Только великие внешние потрясения в сочетании с внутренними способны расщепить институциональное ядро цивилизации. Только тогда могут быть радикальные изменения. Но применительно к России все это маловероятно. Хотя бы потому, что Запад уже не тот, там довольно серьезный собственный идейно-политический кризис. И там по-прежнему преобладают иллюзии по отношению к российским устремлениям.

Травин: Да, Германия и Япония стали трансформироваться после сокрушительного военного поражения. Но Испания изменилась и без этого. Это тоже имперская страна, причем очень похожая на Россию — огромные колонии, клерикализм. В какой-то момент Испания дошла до такой степени деградации, что стране пришлось реформироваться. Маленькая Эстония тоже начала реформы, просто выйдя из состава СССР.

Угроза, о которой сказал Андрей, возможна. Если российское общество не поймет необходимости реформ хотя бы в среднесрочной перспективе, будет нарастать вероятность неприятных столкновений с соседями и жестокого поражения. Поскольку мы слабы, а общество адекватно этого не понимает. Это возможная, но не фатальная перспектива.

Но факторы, которые Андрей перечислил как российскую специфику институционального ядра, свойственны вообще-то любому традиционному обществу. Это стадиальные, а не национальные проявления. Их можно заметить в истории Германии, Франции, Испании. Например, то же мессианство было на разных этапах повсюду.

Наша книга начинается с анализа гайдаровских реформ. К 1985 году в России сложился некий комплекс противоречивых, спорящих между собой идей. Но перемены происходят не потому, что их задумал некий реформатор. Какие-то идеи оказываются более конкурентоспособными, они лучше отвечают ожиданиям народных масс, особенно тех поколений, которые на этот момент доминируют. Когда начинается реализация этих идей, общество меняется радикально. Так было и в России, и в других странах. Но эти идеи никогда, ни в одной стране, ни у Марта Лаара, ни у Лешека Бальцеровича (успешные эстонский и польский политики-реформаторы. — Ред.), не были реализованы полностью в том виде, в каком они были задуманы. Появляются выигравшие и проигравшие. И если выигравших много, то эти идеи реализуются. Если проигравших больше, реформаторов бьют по голове и вместо них ставят, например, Черномырдина, и начинается уже другая реализация. Но все-таки продвижение вперед есть.

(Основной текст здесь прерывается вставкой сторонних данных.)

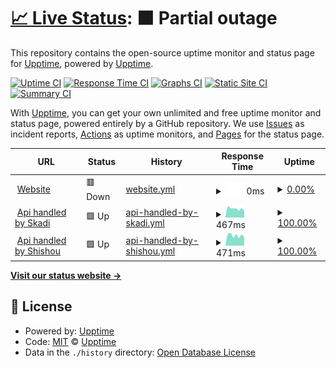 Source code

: # [📈 Live Status](https://upptime.github.io/upptime): <!--live status--> **🟧 Partial outage**

This repository contains the open-source uptime monitor and status page for [Upptime](https://upptime.js.org), powered by [Upptime](https://github.com/upptime/upptime).

[![Uptime CI](https://github.com/0xb0y/status/workflows/Uptime%20CI/badge.svg)](https://github.com/0xb0y/status/actions?query=workflow%3A%22Uptime+CI%22)
[![Response Time CI](https://github.com/0xb0y/status/workflows/Response%20Time%20CI/badge.svg)](https://github.com/0xb0y/status/actions?query=workflow%3A%22Response+Time+CI%22)
[![Graphs CI](https://github.com/0xb0y/status/workflows/Graphs%20CI/badge.svg)](https://github.com/0xb0y/status/actions?query=workflow%3A%22Graphs+CI%22)
[![Static Site CI](https://github.com/0xb0y/status/workflows/Static%20Site%20CI/badge.svg)](https://github.com/0xb0y/status/actions?query=workflow%3A%22Static+Site+CI%22)
[![Summary CI](https://github.com/0xb0y/status/workflows/Summary%20CI/badge.svg)](https://github.com/0xb0y/status/actions?query=workflow%3A%22Summary+CI%22)

With [Upptime](https://upptime.js.org), you can get your own unlimited and free uptime monitor and status page, powered entirely by a GitHub repository. We use [Issues](https://github.com/upptime/upptime/issues) as incident reports, [Actions](https://github.com/0xb0y/status/actions) as uptime monitors, and [Pages](https://upptime.github.io/upptime) for the status page.

<!--start: status pages-->
<!-- This summary is generated by Upptime (https://github.com/upptime/upptime) -->
<!-- Do not edit this manually, your changes will be overwritten -->
<!-- prettier-ignore -->
| URL | Status | History | Response Time | Uptime |
| --- | ------ | ------- | ------------- | ------ |
| <img alt="" src="https://icons.duckduckgo.com/ip3/scathach.dev.ico" height="13"> [Website](http://scathach.dev) | 🟥 Down | [website.yml](https://github.com/0xb0y/status/commits/HEAD/history/website.yml) | <details><summary><img alt="Response time graph" src="./graphs/website/response-time-week.png" height="20"> 0ms</summary><br><a href="https://status.scathach.dev/history/website"><img alt="Response time 846" src="https://img.shields.io/endpoint?url=https%3A%2F%2Fraw.githubusercontent.com%2F0xb0y%2Fstatus%2FHEAD%2Fapi%2Fwebsite%2Fresponse-time.json"></a><br><a href="https://status.scathach.dev/history/website"><img alt="24-hour response time 0" src="https://img.shields.io/endpoint?url=https%3A%2F%2Fraw.githubusercontent.com%2F0xb0y%2Fstatus%2FHEAD%2Fapi%2Fwebsite%2Fresponse-time-day.json"></a><br><a href="https://status.scathach.dev/history/website"><img alt="7-day response time 0" src="https://img.shields.io/endpoint?url=https%3A%2F%2Fraw.githubusercontent.com%2F0xb0y%2Fstatus%2FHEAD%2Fapi%2Fwebsite%2Fresponse-time-week.json"></a><br><a href="https://status.scathach.dev/history/website"><img alt="30-day response time 0" src="https://img.shields.io/endpoint?url=https%3A%2F%2Fraw.githubusercontent.com%2F0xb0y%2Fstatus%2FHEAD%2Fapi%2Fwebsite%2Fresponse-time-month.json"></a><br><a href="https://status.scathach.dev/history/website"><img alt="1-year response time 803" src="https://img.shields.io/endpoint?url=https%3A%2F%2Fraw.githubusercontent.com%2F0xb0y%2Fstatus%2FHEAD%2Fapi%2Fwebsite%2Fresponse-time-year.json"></a></details> | <details><summary><a href="https://status.scathach.dev/history/website">0.00%</a></summary><a href="https://status.scathach.dev/history/website"><img alt="All-time uptime 75.65%" src="https://img.shields.io/endpoint?url=https%3A%2F%2Fraw.githubusercontent.com%2F0xb0y%2Fstatus%2FHEAD%2Fapi%2Fwebsite%2Fuptime.json"></a><br><a href="https://status.scathach.dev/history/website"><img alt="24-hour uptime 0.00%" src="https://img.shields.io/endpoint?url=https%3A%2F%2Fraw.githubusercontent.com%2F0xb0y%2Fstatus%2FHEAD%2Fapi%2Fwebsite%2Fuptime-day.json"></a><br><a href="https://status.scathach.dev/history/website"><img alt="7-day uptime 0.00%" src="https://img.shields.io/endpoint?url=https%3A%2F%2Fraw.githubusercontent.com%2F0xb0y%2Fstatus%2FHEAD%2Fapi%2Fwebsite%2Fuptime-week.json"></a><br><a href="https://status.scathach.dev/history/website"><img alt="30-day uptime 0.00%" src="https://img.shields.io/endpoint?url=https%3A%2F%2Fraw.githubusercontent.com%2F0xb0y%2Fstatus%2FHEAD%2Fapi%2Fwebsite%2Fuptime-month.json"></a><br><a href="https://status.scathach.dev/history/website"><img alt="1-year uptime 47.97%" src="https://img.shields.io/endpoint?url=https%3A%2F%2Fraw.githubusercontent.com%2F0xb0y%2Fstatus%2FHEAD%2Fapi%2Fwebsite%2Fuptime-year.json"></a></details>
| <img alt="" src="https://icons.duckduckgo.com/ip3/skadi.redsplit.org.ico" height="13"> [Api handled by Skadi](https://skadi.redsplit.org/v3/) | 🟩 Up | [api-handled-by-skadi.yml](https://github.com/0xb0y/status/commits/HEAD/history/api-handled-by-skadi.yml) | <details><summary><img alt="Response time graph" src="./graphs/api-handled-by-skadi/response-time-week.png" height="20"> 467ms</summary><br><a href="https://status.scathach.dev/history/api-handled-by-skadi"><img alt="Response time 481" src="https://img.shields.io/endpoint?url=https%3A%2F%2Fraw.githubusercontent.com%2F0xb0y%2Fstatus%2FHEAD%2Fapi%2Fapi-handled-by-skadi%2Fresponse-time.json"></a><br><a href="https://status.scathach.dev/history/api-handled-by-skadi"><img alt="24-hour response time 507" src="https://img.shields.io/endpoint?url=https%3A%2F%2Fraw.githubusercontent.com%2F0xb0y%2Fstatus%2FHEAD%2Fapi%2Fapi-handled-by-skadi%2Fresponse-time-day.json"></a><br><a href="https://status.scathach.dev/history/api-handled-by-skadi"><img alt="7-day response time 467" src="https://img.shields.io/endpoint?url=https%3A%2F%2Fraw.githubusercontent.com%2F0xb0y%2Fstatus%2FHEAD%2Fapi%2Fapi-handled-by-skadi%2Fresponse-time-week.json"></a><br><a href="https://status.scathach.dev/history/api-handled-by-skadi"><img alt="30-day response time 509" src="https://img.shields.io/endpoint?url=https%3A%2F%2Fraw.githubusercontent.com%2F0xb0y%2Fstatus%2FHEAD%2Fapi%2Fapi-handled-by-skadi%2Fresponse-time-month.json"></a><br><a href="https://status.scathach.dev/history/api-handled-by-skadi"><img alt="1-year response time 481" src="https://img.shields.io/endpoint?url=https%3A%2F%2Fraw.githubusercontent.com%2F0xb0y%2Fstatus%2FHEAD%2Fapi%2Fapi-handled-by-skadi%2Fresponse-time-year.json"></a></details> | <details><summary><a href="https://status.scathach.dev/history/api-handled-by-skadi">100.00%</a></summary><a href="https://status.scathach.dev/history/api-handled-by-skadi"><img alt="All-time uptime 99.94%" src="https://img.shields.io/endpoint?url=https%3A%2F%2Fraw.githubusercontent.com%2F0xb0y%2Fstatus%2FHEAD%2Fapi%2Fapi-handled-by-skadi%2Fuptime.json"></a><br><a href="https://status.scathach.dev/history/api-handled-by-skadi"><img alt="24-hour uptime 100.00%" src="https://img.shields.io/endpoint?url=https%3A%2F%2Fraw.githubusercontent.com%2F0xb0y%2Fstatus%2FHEAD%2Fapi%2Fapi-handled-by-skadi%2Fuptime-day.json"></a><br><a href="https://status.scathach.dev/history/api-handled-by-skadi"><img alt="7-day uptime 100.00%" src="https://img.shields.io/endpoint?url=https%3A%2F%2Fraw.githubusercontent.com%2F0xb0y%2Fstatus%2FHEAD%2Fapi%2Fapi-handled-by-skadi%2Fuptime-week.json"></a><br><a href="https://status.scathach.dev/history/api-handled-by-skadi"><img alt="30-day uptime 100.00%" src="https://img.shields.io/endpoint?url=https%3A%2F%2Fraw.githubusercontent.com%2F0xb0y%2Fstatus%2FHEAD%2Fapi%2Fapi-handled-by-skadi%2Fuptime-month.json"></a><br><a href="https://status.scathach.dev/history/api-handled-by-skadi"><img alt="1-year uptime 99.96%" src="https://img.shields.io/endpoint?url=https%3A%2F%2Fraw.githubusercontent.com%2F0xb0y%2Fstatus%2FHEAD%2Fapi%2Fapi-handled-by-skadi%2Fuptime-year.json"></a></details>
| <img alt="" src="https://icons.duckduckgo.com/ip3/scathach.redsplit.org.ico" height="13"> [Api handled by Shishou](https://scathach.redsplit.org/api/) | 🟩 Up | [api-handled-by-shishou.yml](https://github.com/0xb0y/status/commits/HEAD/history/api-handled-by-shishou.yml) | <details><summary><img alt="Response time graph" src="./graphs/api-handled-by-shishou/response-time-week.png" height="20"> 471ms</summary><br><a href="https://status.scathach.dev/history/api-handled-by-shishou"><img alt="Response time 472" src="https://img.shields.io/endpoint?url=https%3A%2F%2Fraw.githubusercontent.com%2F0xb0y%2Fstatus%2FHEAD%2Fapi%2Fapi-handled-by-shishou%2Fresponse-time.json"></a><br><a href="https://status.scathach.dev/history/api-handled-by-shishou"><img alt="24-hour response time 516" src="https://img.shields.io/endpoint?url=https%3A%2F%2Fraw.githubusercontent.com%2F0xb0y%2Fstatus%2FHEAD%2Fapi%2Fapi-handled-by-shishou%2Fresponse-time-day.json"></a><br><a href="https://status.scathach.dev/history/api-handled-by-shishou"><img alt="7-day response time 471" src="https://img.shields.io/endpoint?url=https%3A%2F%2Fraw.githubusercontent.com%2F0xb0y%2Fstatus%2FHEAD%2Fapi%2Fapi-handled-by-shishou%2Fresponse-time-week.json"></a><br><a href="https://status.scathach.dev/history/api-handled-by-shishou"><img alt="30-day response time 482" src="https://img.shields.io/endpoint?url=https%3A%2F%2Fraw.githubusercontent.com%2F0xb0y%2Fstatus%2FHEAD%2Fapi%2Fapi-handled-by-shishou%2Fresponse-time-month.json"></a><br><a href="https://status.scathach.dev/history/api-handled-by-shishou"><img alt="1-year response time 456" src="https://img.shields.io/endpoint?url=https%3A%2F%2Fraw.githubusercontent.com%2F0xb0y%2Fstatus%2FHEAD%2Fapi%2Fapi-handled-by-shishou%2Fresponse-time-year.json"></a></details> | <details><summary><a href="https://status.scathach.dev/history/api-handled-by-shishou">100.00%</a></summary><a href="https://status.scathach.dev/history/api-handled-by-shishou"><img alt="All-time uptime 99.94%" src="https://img.shields.io/endpoint?url=https%3A%2F%2Fraw.githubusercontent.com%2F0xb0y%2Fstatus%2FHEAD%2Fapi%2Fapi-handled-by-shishou%2Fuptime.json"></a><br><a href="https://status.scathach.dev/history/api-handled-by-shishou"><img alt="24-hour uptime 100.00%" src="https://img.shields.io/endpoint?url=https%3A%2F%2Fraw.githubusercontent.com%2F0xb0y%2Fstatus%2FHEAD%2Fapi%2Fapi-handled-by-shishou%2Fuptime-day.json"></a><br><a href="https://status.scathach.dev/history/api-handled-by-shishou"><img alt="7-day uptime 100.00%" src="https://img.shields.io/endpoint?url=https%3A%2F%2Fraw.githubusercontent.com%2F0xb0y%2Fstatus%2FHEAD%2Fapi%2Fapi-handled-by-shishou%2Fuptime-week.json"></a><br><a href="https://status.scathach.dev/history/api-handled-by-shishou"><img alt="30-day uptime 100.00%" src="https://img.shields.io/endpoint?url=https%3A%2F%2Fraw.githubusercontent.com%2F0xb0y%2Fstatus%2FHEAD%2Fapi%2Fapi-handled-by-shishou%2Fuptime-month.json"></a><br><a href="https://status.scathach.dev/history/api-handled-by-shishou"><img alt="1-year uptime 99.97%" src="https://img.shields.io/endpoint?url=https%3A%2F%2Fraw.githubusercontent.com%2F0xb0y%2Fstatus%2FHEAD%2Fapi%2Fapi-handled-by-shishou%2Fuptime-year.json"></a></details>

<!--end: status pages-->

[**Visit our status website →**](https://upptime.github.io/upptime)

## 📄 License

- Powered by: [Upptime](https://github.com/upptime/upptime)
- Code: [MIT](./LICENSE) © [Upptime](https://upptime.js.org)
- Data in the `./history` directory: [Open Database License](https://opendatacommons.org/licenses/odbl/1-0/)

Чтобы начались изменения, Россия не обязательно должна, как Япония, получить ядерной бомбой по голове. Но история показывает, что менять здесь что-либо действительно сложнее, чем в Польше или Эстонии. Здесь иначе складываются интересы.

© Издательство Европейского университета в Санкт-Петербурге, 2017

— Слово «интересы» присутствует в названии вашей книги — «Российский путь. Идеи. Интересы. Институты. Иллюзии». Как соотносятся между собой эти понятия?

Гельман: Мы сейчас в основном говорим про иллюзии, но идеи и интересы играют также серьезную роль. Идеи реформ терпят поражение, столкнувшись с сильными группами разных интересов. Например, те, кто в недавнее время продвигал в России реформы, рассматривали их как сугубо элитный проект и исключали демократические механизмы их проведения. Примером может служить описанная в нашей книге печальная судьба Алексея Улюкаева, одного из идеологов реформ, причем реформ технократических.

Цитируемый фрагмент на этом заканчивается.